Tuesday, May 05, 2009

Peace

Blank stares and the occasional amorphous amorous compliment over the blare of trumpets, in a basement bar past midnight, feeling like a bomb shelter in the blitz, the outside world a cigarette strewn landing under a star-obscuring awning- her hand brushed mine, we sat side by side as I crawled inside my fifth pint of bitter (feeling british) and resolute in my wet charm. I told her not to believe anything I said, and launched into an abbreviated life-story, one that included an entirely fabricated account of working in a tincan fish factory on the coast of British Columbia. I invented a hero, by the name of Fernando, a best friend, of sorts, who always showed up as my own personal deus ex machina (luckily Fernando had hit big enough on the craps to bail me out, and we bailed out of Atlantic City over to Phili, where we knew this girl we both had been itching to see. Fernando was the charming one, and so I ended up on a couch, and at five in the morning, chose to call Dale, and see if he could make it down in a pinch and deliver me back to New England. He showed up a few hours later, and shortly thereafter we were waiting in the wind-shorn streets of Scranton, waiting for the bars to open.)

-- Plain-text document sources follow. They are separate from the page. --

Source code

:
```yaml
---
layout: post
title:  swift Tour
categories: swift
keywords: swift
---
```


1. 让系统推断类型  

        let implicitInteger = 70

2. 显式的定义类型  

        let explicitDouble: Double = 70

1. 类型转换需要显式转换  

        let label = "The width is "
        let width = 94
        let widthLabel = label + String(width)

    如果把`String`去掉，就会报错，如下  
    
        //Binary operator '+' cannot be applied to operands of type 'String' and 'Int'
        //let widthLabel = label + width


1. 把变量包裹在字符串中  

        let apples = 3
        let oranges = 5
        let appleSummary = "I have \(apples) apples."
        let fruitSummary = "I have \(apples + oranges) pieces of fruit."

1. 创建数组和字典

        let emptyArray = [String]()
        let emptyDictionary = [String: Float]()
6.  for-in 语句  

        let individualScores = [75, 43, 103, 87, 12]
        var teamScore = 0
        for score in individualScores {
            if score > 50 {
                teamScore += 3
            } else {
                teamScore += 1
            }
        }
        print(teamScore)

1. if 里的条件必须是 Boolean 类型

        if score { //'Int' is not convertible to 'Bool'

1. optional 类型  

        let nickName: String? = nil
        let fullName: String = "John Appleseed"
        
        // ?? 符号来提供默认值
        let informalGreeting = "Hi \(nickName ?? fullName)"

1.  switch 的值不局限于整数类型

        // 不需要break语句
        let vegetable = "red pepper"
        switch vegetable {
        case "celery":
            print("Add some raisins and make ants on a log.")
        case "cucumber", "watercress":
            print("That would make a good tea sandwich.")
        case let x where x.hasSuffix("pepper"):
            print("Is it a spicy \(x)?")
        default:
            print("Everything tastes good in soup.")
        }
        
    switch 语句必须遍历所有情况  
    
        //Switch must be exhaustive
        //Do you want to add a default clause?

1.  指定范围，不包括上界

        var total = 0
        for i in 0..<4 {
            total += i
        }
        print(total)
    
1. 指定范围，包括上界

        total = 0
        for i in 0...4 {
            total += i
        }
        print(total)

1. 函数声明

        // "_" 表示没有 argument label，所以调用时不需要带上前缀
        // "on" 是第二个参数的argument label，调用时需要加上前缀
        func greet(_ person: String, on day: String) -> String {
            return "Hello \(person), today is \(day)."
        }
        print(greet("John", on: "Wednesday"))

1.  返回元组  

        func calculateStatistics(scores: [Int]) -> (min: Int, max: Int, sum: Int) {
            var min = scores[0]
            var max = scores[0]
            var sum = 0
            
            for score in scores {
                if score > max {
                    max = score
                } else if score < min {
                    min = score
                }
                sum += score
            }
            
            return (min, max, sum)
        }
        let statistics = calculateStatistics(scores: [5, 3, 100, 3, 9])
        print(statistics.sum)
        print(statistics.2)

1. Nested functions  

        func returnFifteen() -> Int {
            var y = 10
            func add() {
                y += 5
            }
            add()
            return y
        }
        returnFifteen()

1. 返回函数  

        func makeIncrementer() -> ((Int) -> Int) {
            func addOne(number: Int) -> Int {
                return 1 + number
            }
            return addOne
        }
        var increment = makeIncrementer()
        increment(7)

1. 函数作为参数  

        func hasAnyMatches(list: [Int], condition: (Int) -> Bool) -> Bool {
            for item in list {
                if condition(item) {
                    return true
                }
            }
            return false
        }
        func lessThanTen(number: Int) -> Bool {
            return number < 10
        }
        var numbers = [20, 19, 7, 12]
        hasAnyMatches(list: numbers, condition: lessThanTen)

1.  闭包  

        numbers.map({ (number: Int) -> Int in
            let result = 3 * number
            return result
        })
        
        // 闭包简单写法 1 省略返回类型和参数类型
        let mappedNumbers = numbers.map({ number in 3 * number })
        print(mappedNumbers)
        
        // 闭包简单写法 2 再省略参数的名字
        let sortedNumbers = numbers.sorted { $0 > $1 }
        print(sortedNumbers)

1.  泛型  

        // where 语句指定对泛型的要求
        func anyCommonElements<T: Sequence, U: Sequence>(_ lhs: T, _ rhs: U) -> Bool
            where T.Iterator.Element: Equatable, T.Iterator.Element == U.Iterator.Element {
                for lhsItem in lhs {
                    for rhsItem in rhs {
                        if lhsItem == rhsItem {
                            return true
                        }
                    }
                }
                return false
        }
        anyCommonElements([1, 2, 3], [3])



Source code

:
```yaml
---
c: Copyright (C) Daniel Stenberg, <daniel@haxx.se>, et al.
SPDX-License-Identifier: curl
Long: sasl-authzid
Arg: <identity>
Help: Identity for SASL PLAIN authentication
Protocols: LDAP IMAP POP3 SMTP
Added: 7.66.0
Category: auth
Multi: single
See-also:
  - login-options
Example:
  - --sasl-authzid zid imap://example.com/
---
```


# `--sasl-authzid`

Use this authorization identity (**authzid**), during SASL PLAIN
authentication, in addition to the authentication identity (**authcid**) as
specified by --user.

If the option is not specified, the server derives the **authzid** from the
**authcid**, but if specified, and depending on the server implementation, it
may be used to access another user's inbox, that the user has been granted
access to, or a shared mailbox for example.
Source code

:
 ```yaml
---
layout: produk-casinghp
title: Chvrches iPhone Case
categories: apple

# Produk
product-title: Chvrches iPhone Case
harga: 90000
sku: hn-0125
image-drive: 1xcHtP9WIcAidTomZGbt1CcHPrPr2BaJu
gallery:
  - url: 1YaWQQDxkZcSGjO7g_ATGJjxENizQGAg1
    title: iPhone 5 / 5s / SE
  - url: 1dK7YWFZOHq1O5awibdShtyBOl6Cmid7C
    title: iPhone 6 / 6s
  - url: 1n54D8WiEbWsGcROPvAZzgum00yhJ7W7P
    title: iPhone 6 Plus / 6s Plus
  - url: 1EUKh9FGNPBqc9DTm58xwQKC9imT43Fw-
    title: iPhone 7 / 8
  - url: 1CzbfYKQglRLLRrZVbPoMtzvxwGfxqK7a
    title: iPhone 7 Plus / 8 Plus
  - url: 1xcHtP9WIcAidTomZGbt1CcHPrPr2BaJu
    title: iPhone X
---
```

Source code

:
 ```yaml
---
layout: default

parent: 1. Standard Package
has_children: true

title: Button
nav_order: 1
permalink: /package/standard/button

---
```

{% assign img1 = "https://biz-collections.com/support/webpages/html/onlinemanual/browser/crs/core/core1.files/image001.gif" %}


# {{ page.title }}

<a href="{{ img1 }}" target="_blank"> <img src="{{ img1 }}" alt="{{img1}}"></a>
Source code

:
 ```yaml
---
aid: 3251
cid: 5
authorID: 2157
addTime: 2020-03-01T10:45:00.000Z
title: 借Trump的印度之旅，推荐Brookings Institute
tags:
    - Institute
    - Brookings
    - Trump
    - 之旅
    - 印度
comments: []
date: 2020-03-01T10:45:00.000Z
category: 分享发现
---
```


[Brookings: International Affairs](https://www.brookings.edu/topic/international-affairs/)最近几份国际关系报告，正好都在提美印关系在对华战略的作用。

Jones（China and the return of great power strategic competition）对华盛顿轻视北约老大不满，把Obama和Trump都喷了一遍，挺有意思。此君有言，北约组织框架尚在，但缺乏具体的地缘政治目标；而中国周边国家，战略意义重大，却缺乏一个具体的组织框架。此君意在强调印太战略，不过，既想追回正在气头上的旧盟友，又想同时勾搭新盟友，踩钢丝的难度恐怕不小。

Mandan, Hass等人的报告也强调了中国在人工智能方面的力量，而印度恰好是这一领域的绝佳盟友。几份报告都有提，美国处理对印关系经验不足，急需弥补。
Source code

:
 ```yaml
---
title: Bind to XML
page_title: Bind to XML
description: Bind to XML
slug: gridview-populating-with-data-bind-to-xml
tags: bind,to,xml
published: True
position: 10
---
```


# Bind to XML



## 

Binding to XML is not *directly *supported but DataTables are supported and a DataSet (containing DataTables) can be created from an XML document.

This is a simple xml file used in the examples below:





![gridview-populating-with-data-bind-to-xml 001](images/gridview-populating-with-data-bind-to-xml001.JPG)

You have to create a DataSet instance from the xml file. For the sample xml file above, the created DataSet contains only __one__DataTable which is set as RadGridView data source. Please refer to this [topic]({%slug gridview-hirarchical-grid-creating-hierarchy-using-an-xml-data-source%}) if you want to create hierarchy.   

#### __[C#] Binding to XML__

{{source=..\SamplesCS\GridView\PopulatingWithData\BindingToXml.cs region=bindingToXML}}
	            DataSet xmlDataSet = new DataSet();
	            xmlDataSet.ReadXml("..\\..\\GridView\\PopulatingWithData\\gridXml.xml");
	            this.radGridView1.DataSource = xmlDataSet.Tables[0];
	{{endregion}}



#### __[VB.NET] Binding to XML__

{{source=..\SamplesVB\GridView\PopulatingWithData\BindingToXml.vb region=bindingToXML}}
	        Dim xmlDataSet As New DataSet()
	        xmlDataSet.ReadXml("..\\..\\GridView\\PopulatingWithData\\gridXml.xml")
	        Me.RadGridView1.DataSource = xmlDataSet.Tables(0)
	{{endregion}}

I could elaborate, but the condensed version is this, her eyes were constantly in mine, and mine were pulled away from hers only to stare into my beer for the next fiction to leap into my head, and then I'd look up with renewed frenzy and relate how I once slept on an abandoned house boat on the Neckar river, and woke up in Frankfurt, the owner not realizing his stow away, and how I had to swim to shore when he refused (after much shouting and cursing) to stop the boat and let me off.

This story I had told in better days with less at stake, under the feint disapproval of my love at the time, but more often to amusement, and in those better days I'd tell how I got a nasty infestation from sleeping in a sail closet. But this was the hygienic version. Best not to leave any damning hints out in the open, and open sores to scare off the prey.

Cigarettes, and the awning looked like a haunted house, with all that smoke trapped up there. A guy named Bruce asked if I was in a band, and when I said "no" told me I should be in one. Bruce looked like a skull with a ponytail pulling away from a hair recession, and the goatee was the only vital part of him. He told me he did graphic design, and I believed him; he was gravely graphic, graphically grave.

Back inside to the alcohol soot-stained fog of a bar at 1 am, the lights rising and falling like a funeral wail, and no numbers in sight, no fat calves bursting from miniskirt to comfort me, no hiked up, punched up breasts swallowing my imagination like some dinosaur in a tar pit. I was alone, supremely and serenely alone, naked, drunk, and my disappointment felt like a vestment, and my last drink the last thing there will ever be to save me, subside my rage and bring down silence and peace.

I walked home in a faint whisper of rain. I crawled into bed, received a phone call, smoked, and fell asleep.